Cela faisait déjà deux heures que l’inspecteur Lavoine battait la semelle dans l’avenue Kleber. Pour rien. Car, comme d’habitude, le « client » allait rentrer chez lui avec un retard considérable sur l’horaire prévu.
Lavoine était de ces policiers qui supportent sans broncher d’interminables attentes.
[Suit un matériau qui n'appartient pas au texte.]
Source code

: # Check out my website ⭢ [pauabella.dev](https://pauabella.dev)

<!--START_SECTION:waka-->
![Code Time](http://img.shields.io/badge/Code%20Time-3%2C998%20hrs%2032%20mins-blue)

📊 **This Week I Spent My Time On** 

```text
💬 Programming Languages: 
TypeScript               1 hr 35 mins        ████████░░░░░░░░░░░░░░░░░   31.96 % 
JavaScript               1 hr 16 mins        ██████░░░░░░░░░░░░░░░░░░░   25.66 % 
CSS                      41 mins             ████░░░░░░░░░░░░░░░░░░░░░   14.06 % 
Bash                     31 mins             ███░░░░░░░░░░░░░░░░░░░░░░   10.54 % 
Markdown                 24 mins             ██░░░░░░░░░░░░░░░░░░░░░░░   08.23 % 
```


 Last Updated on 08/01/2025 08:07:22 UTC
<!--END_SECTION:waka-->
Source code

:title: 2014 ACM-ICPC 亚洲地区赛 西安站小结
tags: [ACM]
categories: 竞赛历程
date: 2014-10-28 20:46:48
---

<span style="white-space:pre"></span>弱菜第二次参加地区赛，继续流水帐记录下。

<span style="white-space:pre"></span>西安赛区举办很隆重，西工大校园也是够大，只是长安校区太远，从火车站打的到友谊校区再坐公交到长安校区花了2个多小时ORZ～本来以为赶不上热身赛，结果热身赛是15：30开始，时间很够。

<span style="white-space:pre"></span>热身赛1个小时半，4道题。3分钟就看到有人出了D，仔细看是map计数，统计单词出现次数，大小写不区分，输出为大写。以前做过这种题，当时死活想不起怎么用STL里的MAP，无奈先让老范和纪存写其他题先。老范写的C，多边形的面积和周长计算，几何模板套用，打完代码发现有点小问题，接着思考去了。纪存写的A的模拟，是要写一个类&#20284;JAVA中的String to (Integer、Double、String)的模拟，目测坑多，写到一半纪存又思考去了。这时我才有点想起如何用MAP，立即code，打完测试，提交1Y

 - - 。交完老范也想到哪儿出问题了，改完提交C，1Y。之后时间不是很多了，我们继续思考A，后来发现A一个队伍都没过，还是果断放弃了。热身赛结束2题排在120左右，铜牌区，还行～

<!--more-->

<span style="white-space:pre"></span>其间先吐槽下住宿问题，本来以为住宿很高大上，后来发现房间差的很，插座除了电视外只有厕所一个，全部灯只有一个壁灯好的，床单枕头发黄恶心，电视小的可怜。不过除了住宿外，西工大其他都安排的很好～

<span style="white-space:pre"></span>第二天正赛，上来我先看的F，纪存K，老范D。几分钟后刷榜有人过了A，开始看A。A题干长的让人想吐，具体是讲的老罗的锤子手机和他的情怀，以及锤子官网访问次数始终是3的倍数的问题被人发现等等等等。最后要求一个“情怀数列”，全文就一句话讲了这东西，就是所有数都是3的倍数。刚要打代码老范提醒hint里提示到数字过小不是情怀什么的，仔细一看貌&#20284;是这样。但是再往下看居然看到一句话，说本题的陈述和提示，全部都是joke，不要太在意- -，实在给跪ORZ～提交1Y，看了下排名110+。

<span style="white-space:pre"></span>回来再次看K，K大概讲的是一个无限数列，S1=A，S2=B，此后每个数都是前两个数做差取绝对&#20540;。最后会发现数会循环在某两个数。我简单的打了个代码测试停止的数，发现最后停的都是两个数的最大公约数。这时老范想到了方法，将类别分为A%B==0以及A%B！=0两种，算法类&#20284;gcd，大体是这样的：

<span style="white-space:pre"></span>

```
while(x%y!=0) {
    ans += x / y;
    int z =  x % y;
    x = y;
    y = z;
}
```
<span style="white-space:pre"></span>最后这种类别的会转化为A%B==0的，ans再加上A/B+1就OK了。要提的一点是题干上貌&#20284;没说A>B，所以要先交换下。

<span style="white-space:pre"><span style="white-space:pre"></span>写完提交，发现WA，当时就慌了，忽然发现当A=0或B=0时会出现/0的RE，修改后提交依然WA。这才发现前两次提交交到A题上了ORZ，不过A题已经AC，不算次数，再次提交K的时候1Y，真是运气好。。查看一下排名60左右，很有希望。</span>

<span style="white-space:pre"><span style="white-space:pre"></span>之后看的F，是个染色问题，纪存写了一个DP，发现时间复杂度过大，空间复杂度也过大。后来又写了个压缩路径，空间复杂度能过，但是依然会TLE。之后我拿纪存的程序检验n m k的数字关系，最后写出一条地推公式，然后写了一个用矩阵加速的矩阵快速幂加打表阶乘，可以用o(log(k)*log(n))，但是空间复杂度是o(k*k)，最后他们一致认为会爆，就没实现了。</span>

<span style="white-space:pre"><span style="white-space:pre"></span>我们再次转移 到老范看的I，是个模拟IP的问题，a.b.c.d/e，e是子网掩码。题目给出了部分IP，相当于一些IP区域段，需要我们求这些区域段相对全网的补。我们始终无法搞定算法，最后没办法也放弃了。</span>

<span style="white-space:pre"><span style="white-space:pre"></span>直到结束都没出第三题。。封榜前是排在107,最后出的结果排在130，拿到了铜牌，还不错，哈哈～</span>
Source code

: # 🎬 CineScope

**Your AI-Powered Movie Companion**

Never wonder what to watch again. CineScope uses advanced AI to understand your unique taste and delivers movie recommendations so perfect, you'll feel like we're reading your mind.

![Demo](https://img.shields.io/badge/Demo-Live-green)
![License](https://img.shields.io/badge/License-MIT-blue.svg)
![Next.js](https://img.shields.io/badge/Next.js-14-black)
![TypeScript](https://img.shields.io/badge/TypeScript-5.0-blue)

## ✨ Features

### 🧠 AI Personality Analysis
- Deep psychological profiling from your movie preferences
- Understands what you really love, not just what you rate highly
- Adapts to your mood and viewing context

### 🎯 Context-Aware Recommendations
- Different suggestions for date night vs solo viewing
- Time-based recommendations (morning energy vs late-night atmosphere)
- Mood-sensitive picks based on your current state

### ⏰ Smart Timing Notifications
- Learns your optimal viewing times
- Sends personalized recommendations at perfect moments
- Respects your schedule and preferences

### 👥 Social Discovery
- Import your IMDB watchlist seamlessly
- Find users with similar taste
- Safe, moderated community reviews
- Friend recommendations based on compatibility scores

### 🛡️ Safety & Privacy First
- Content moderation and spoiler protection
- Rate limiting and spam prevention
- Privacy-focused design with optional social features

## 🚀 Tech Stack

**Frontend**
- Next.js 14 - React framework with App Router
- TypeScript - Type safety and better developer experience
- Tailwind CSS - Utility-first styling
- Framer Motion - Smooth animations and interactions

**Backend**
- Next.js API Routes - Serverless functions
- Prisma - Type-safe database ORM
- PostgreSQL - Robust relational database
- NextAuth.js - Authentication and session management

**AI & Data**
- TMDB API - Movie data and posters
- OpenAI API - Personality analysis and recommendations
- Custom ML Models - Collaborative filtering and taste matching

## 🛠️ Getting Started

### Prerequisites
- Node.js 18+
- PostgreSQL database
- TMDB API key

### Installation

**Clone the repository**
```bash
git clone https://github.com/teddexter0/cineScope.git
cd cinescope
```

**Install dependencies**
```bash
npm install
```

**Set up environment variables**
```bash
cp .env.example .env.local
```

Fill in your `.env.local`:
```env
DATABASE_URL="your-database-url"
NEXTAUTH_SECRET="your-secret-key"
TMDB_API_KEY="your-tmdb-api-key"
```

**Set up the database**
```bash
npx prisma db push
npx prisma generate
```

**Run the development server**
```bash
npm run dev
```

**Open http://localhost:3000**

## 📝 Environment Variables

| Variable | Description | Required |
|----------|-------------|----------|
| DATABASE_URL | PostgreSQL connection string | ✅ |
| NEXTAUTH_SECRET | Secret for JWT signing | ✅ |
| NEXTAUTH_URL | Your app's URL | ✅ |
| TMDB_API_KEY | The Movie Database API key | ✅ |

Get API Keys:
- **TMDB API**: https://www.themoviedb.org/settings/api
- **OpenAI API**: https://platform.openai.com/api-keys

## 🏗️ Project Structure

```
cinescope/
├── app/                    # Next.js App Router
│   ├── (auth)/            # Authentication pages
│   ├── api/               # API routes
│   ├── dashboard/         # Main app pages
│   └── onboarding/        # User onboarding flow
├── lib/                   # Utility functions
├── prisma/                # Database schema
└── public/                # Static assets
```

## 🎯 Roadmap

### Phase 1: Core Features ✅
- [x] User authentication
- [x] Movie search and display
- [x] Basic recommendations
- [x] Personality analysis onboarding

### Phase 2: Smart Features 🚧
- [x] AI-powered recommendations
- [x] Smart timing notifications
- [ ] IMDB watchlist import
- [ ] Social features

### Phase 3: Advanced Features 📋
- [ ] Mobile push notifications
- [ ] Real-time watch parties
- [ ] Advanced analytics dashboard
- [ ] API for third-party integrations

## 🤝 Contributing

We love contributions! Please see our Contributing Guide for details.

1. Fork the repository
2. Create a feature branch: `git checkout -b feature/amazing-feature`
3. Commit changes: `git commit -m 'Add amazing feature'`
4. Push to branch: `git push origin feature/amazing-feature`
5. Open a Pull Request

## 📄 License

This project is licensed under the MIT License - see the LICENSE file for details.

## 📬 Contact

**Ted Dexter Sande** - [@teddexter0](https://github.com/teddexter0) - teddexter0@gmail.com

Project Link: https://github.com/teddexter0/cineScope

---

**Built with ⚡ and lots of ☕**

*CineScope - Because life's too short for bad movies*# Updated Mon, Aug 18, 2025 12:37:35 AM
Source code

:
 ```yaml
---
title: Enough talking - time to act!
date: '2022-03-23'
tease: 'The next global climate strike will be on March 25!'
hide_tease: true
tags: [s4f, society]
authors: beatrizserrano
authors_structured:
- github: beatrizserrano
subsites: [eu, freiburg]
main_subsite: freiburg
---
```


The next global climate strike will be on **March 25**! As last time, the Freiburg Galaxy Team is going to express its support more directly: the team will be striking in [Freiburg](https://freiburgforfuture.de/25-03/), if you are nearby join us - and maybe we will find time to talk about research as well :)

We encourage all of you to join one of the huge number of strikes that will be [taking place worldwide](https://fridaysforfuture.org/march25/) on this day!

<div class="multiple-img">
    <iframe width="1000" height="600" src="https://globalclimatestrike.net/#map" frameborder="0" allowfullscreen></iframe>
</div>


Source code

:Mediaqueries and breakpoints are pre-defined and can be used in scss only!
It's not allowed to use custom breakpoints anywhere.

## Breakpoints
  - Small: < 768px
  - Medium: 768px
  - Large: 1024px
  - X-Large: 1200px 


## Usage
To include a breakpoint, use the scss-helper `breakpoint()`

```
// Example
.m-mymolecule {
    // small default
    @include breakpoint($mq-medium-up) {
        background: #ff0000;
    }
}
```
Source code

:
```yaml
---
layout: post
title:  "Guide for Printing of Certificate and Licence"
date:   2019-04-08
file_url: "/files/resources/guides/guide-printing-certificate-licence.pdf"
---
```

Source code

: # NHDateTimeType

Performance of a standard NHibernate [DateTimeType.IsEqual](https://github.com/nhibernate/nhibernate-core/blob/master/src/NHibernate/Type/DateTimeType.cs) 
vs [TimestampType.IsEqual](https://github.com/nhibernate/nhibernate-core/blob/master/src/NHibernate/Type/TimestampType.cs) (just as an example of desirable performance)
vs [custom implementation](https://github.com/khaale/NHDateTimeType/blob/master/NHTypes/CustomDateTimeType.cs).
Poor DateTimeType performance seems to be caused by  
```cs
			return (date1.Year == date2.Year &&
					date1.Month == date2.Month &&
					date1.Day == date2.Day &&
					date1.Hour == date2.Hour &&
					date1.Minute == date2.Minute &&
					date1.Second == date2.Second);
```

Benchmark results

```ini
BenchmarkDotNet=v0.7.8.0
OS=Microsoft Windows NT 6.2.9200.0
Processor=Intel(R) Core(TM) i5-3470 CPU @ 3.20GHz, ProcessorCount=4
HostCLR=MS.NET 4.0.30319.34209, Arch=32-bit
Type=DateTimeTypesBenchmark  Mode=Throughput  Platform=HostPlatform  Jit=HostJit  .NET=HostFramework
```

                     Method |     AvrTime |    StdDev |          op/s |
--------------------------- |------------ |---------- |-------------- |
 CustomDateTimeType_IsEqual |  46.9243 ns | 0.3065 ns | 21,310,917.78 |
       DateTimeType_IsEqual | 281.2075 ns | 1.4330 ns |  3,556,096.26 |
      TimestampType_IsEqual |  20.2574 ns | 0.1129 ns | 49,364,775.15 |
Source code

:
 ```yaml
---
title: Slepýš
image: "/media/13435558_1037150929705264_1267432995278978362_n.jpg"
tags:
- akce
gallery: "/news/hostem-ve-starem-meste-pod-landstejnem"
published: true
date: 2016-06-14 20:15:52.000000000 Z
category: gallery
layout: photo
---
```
Les intempéries ne le gênaient pas, physiquement, et la monotonie d’une surveillance très probablement superflue n’altérait en rien son sens de l’observation.
De taille moyenne, coiffé d’un petit feutre gris foncé et vêtu d’un imper de tergal noir, une cigarette non allumée au coin de la bouche et le visage inexpressif, il déambulait le long des voitures en stationnement sans perdre de vue l’entrée d’un immeuble de grand standing dont la porte cochère restait ouverte en permanence, du moins jusqu’à onze heures du soir.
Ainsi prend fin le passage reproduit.